Music
The ArtsEmail This Article Print This Article

Rock and Posh

Mike Jakeman

© Penguin Books Ltd.

As a result of record companies’ continual search for something new to grab listeners’ attention, pop musicians now come in all shapes and sizes, and from every different background. Notable acts to have emerged in the last year include an Italian-American with a passion for Rilke (Lady GaGa), a Sri Lankan Tamil rapper (M.I.A.), and most famously, an ordinary middle-aged woman from West Lothian (Susan Boyle). Frequently, this diversity is a cause for celebration, as it suggests that music fans listen without prejudice. This makes all the more surprising the hostile reactions to an American band playing at this weekend’s Glastonbury: Vampire Weekend.

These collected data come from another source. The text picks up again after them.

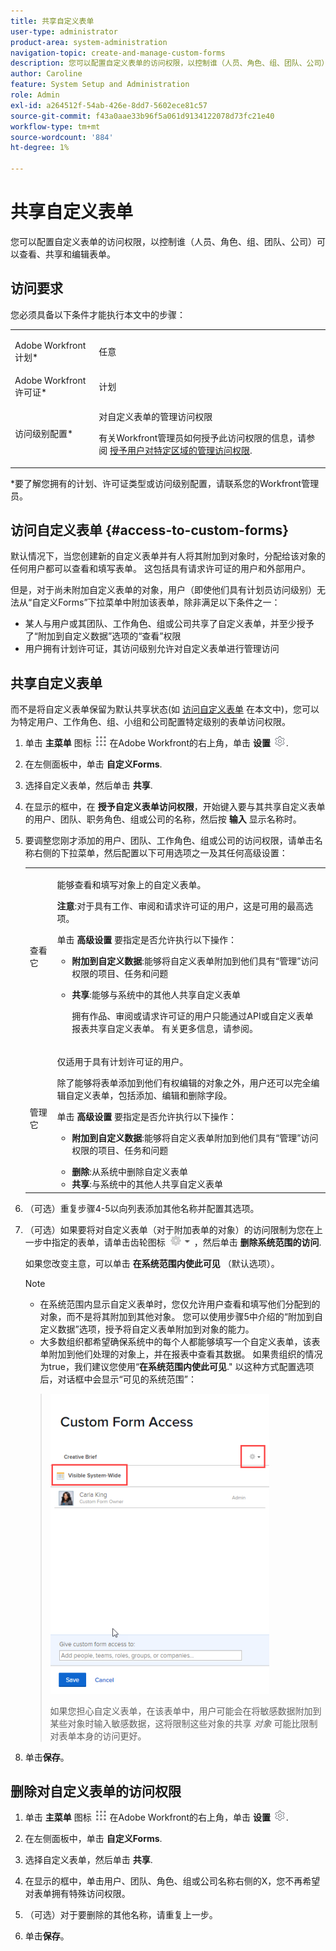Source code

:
 ```yaml
---
title: 共享自定义表单
user-type: administrator
product-area: system-administration
navigation-topic: create-and-manage-custom-forms
description: 您可以配置自定义表单的访问权限，以控制谁（人员、角色、组、团队、公司）可以查看、共享和编辑表单。
author: Caroline
feature: System Setup and Administration
role: Admin
exl-id: a264512f-54ab-426e-8dd7-5602ece81c57
source-git-commit: f43a0aae33b96f5a061d9134122078d73fc21e40
workflow-type: tm+mt
source-wordcount: '884'
ht-degree: 1%

---
```


# 共享自定义表单

您可以配置自定义表单的访问权限，以控制谁（人员、角色、组、团队、公司）可以查看、共享和编辑表单。

## 访问要求

您必须具备以下条件才能执行本文中的步骤：

<table style="table-layout:auto"> 
 <col> 
 <col> 
 <tbody> 
  <tr data-mc-conditions=""> 
   <td role="rowheader"> <p>Adobe Workfront计划*</p> </td> 
   <td>任意</td> 
  </tr> 
  <tr> 
   <td role="rowheader">Adobe Workfront许可证*</td> 
   <td>计划</td> 
  </tr> 
  <tr data-mc-conditions=""> 
   <td role="rowheader">访问级别配置*</td> 
   <td> <p>对自定义表单的管理访问权限</p> <p>有关Workfront管理员如何授予此访问权限的信息，请参阅 <a href="../../../administration-and-setup/add-users/configure-and-grant-access/grant-users-admin-access-certain-areas.md" class="MCXref xref" data-mc-variable-override="">授予用户对特定区域的管理访问权限</a>.</p> </td> 
  </tr> 
 </tbody> 
</table>

&#42;要了解您拥有的计划、许可证类型或访问级别配置，请联系您的Workfront管理员。

## 访问自定义表单 {#access-to-custom-forms}

默认情况下，当您创建新的自定义表单并有人将其附加到对象时，分配给该对象的任何用户都可以查看和填写表单。 这包括具有请求许可证的用户和外部用户。

但是，对于尚未附加自定义表单的对象，用户（即使他们具有计划员访问级别）无法从“自定义Forms”下拉菜单中附加该表单，除非满足以下条件之一：

* 某人与用户或其团队、工作角色、组或公司共享了自定义表单，并至少授予了“附加到自定义数据”选项的“查看”权限
* 用户拥有计划许可证，其访问级别允许对自定义表单进行管理访问

## 共享自定义表单

而不是将自定义表单保留为默认共享状态(如 [访问自定义表单](#access-to-custom-forms) 在本文中)，您可以为特定用户、工作角色、组、小组和公司配置特定级别的表单访问权限。

1. 单击 **主菜单** 图标 ![](assets/main-menu-icon.png) 在Adobe Workfront的右上角，单击 **设置** ![](assets/gear-icon-settings.png).

1. 在左侧面板中，单击 **自定义Forms**.
1. 选择自定义表单，然后单击 **共享**.
1. 在显示的框中，在 **授予自定义表单访问权限**，开始键入要与其共享自定义表单的用户、团队、职务角色、组或公司的名称，然后按 **输入** 显示名称时。
1. 要调整您刚才添加的用户、团队、工作角色、组或公司的访问权限，请单击名称右侧的下拉菜单，然后配置以下可用选项之一及其任何高级设置：

   <table style="table-layout:auto"> 
    <col> 
    <col> 
    <tbody> 
     <tr> 
      <td role="rowheader">查看它</td> 
      <td> <p>能够查看和填写对象上的自定义表单。</p> <p><b>注意</b>:对于具有工作、审阅和请求许可证的用户，这是可用的最高选项。</p> <p>单击 <strong>高级设置</strong> 要指定是否允许执行以下操作：</p> 
       <ul> 
        <li><strong>附加到自定义数据</strong>:能够将自定义表单附加到他们具有“管理”访问权限的项目、任务和问题</li> 
        <li> <p><strong>共享</strong>:能够与系统中的其他人共享自定义表单</p> <p>拥有作品、审阅或请求许可证的用户只能通过API或自定义表单报表共享自定义表单。 有关更多信息，请参阅。</p> </li> 
       </ul> </td> 
     </tr> 
     <tr> 
      <td role="rowheader">管理它</td> 
      <td> <p>仅适用于具有计划许可证的用户。 </p> <p>除了能够将表单添加到他们有权编辑的对象之外，用户还可以完全编辑自定义表单，包括添加、编辑和删除字段。</p> <p>单击 <strong>高级设置</strong> 要指定是否允许执行以下操作：</p> 
       <ul> 
        <li> <p><strong>附加到自定义数据</strong>:能够将自定义表单附加到他们具有“管理”访问权限的项目、任务和问题</p> </li> 
        <li><strong>删除</strong>:从系统中删除自定义表单</li> 
        <li><strong>共享</strong>:与系统中的其他人共享自定义表单</li> 
       </ul> </td> 
     </tr> 
    </tbody> 
   </table>

1. （可选）重复步骤4-5以向列表添加其他名称并配置其选项。
1. （可选）如果要将对自定义表单（对于附加表单的对象）的访问限制为您在上一步中指定的表单，请单击齿轮图标 ![](assets/gear-icon-settings-with-dn-arrow.jpg) ，然后单击 **删除系统范围的访问**.

   如果您改变主意，可以单击 **在系统范围内使此可见** （默认选项）。

   >[!NOTE]
   >
   >* 在系统范围内显示自定义表单时，您仅允许用户查看和填写他们分配到的对象，而不是将其附加到其他对象。 您可以使用步骤5中介绍的“附加到自定义数据”选项，授予将自定义表单附加到对象的能力。
   >* 大多数组织都希望确保系统中的每个人都能够填写一个自定义表单，该表单附加到他们处理的对象上，并在报表中查看其数据。 如果贵组织的情况为true，我们建议您使用“**在系统范围内使此可见**.&quot; 以这种方式配置选项后，对话框中会显示“可见的系统范围”：

   >   
   >![](assets/visible-system-wide-350x480.png)
   >   
   >如果您担心自定义表单，在该表单中，用户可能会在将敏感数据附加到某些对象时输入敏感数据，这将限制这些对象的共享 *对象* 可能比限制对表单本身的访问更好。

1. 单击&#x200B;**保存**。

## 删除对自定义表单的访问权限

1. 单击 **主菜单** 图标 ![](assets/main-menu-icon.png) 在Adobe Workfront的右上角，单击 **设置** ![](assets/gear-icon-settings.png).

1. 在左侧面板中，单击 **自定义Forms**.
1. 选择自定义表单，然后单击 **共享**.
1. 在显示的框中，单击用户、团队、角色、组或公司名称右侧的X，您不再希望对表单拥有特殊访问权限。
1. （可选）对于要删除的其他名称，请重复上一步。
1. 单击&#x200B;**保存**。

The group, singer Ezra Koenig, multi-instrumentalist Rostam Batmanglij, bass player Chris Baio, and drummer Chris Tomson, look conservative and inoffensive, the sort of young men who might work for Google. Like so many other bands, Vampire Weekend was formed at college, but the band’s alma mater happened to be the Columbia University in New York, part of the prestigious Ivy League. Musically, the group combines the clean and crisp guitars of the British New Wave with a sprinkling of African and Latin American sounds and instruments. The pop sensibility of the former means that the songs are catchy; the novelty of hearing the latter makes the band stand out. The group’s eponymous debut album, released in 2008, was a runaway commercial success, selling over 500,000 copies in the United States. Their sophomore effort, 2010′s Contra, reached number one in the United States and number three in the United Kingdom. However, both albums, and the band as a whole, have polarised fans and critics.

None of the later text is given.